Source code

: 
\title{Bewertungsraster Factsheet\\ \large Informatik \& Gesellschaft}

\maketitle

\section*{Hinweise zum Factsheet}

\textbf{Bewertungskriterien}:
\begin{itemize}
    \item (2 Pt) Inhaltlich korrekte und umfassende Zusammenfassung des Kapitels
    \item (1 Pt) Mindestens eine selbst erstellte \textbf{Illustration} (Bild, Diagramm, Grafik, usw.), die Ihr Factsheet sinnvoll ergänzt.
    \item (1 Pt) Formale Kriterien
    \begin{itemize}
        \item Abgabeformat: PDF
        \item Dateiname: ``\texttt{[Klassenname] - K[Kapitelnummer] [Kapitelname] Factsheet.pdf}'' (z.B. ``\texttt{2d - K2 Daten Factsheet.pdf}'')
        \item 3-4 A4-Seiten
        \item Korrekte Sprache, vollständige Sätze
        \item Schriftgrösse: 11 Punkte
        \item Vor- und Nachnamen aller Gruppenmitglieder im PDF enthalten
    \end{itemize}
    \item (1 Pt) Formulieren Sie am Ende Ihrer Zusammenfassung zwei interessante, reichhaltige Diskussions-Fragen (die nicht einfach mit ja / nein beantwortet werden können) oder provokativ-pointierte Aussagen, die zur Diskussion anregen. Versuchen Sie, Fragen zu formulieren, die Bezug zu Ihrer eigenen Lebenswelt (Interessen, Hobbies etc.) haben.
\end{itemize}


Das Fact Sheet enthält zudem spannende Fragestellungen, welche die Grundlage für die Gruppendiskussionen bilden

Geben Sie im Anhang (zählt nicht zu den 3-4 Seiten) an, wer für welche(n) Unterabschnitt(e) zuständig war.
........
▸ REQUIREMENT
The reply should consist solely of the lines of the data, exact, from the opening line through the line with "Zusammenfassung des Kapitels", inclusive.

▸ ANSWER FOR THIS EXERCISE
Source code

: 
\title{Bewertungsraster Factsheet\\ \large Informatik \& Gesellschaft}

\maketitle

\section*{Hinweise zum Factsheet}

\textbf{Bewertungskriterien}:
\begin{itemize}
    \item (2 Pt) Inhaltlich korrekte und umfassende Zusammenfassung des Kapitels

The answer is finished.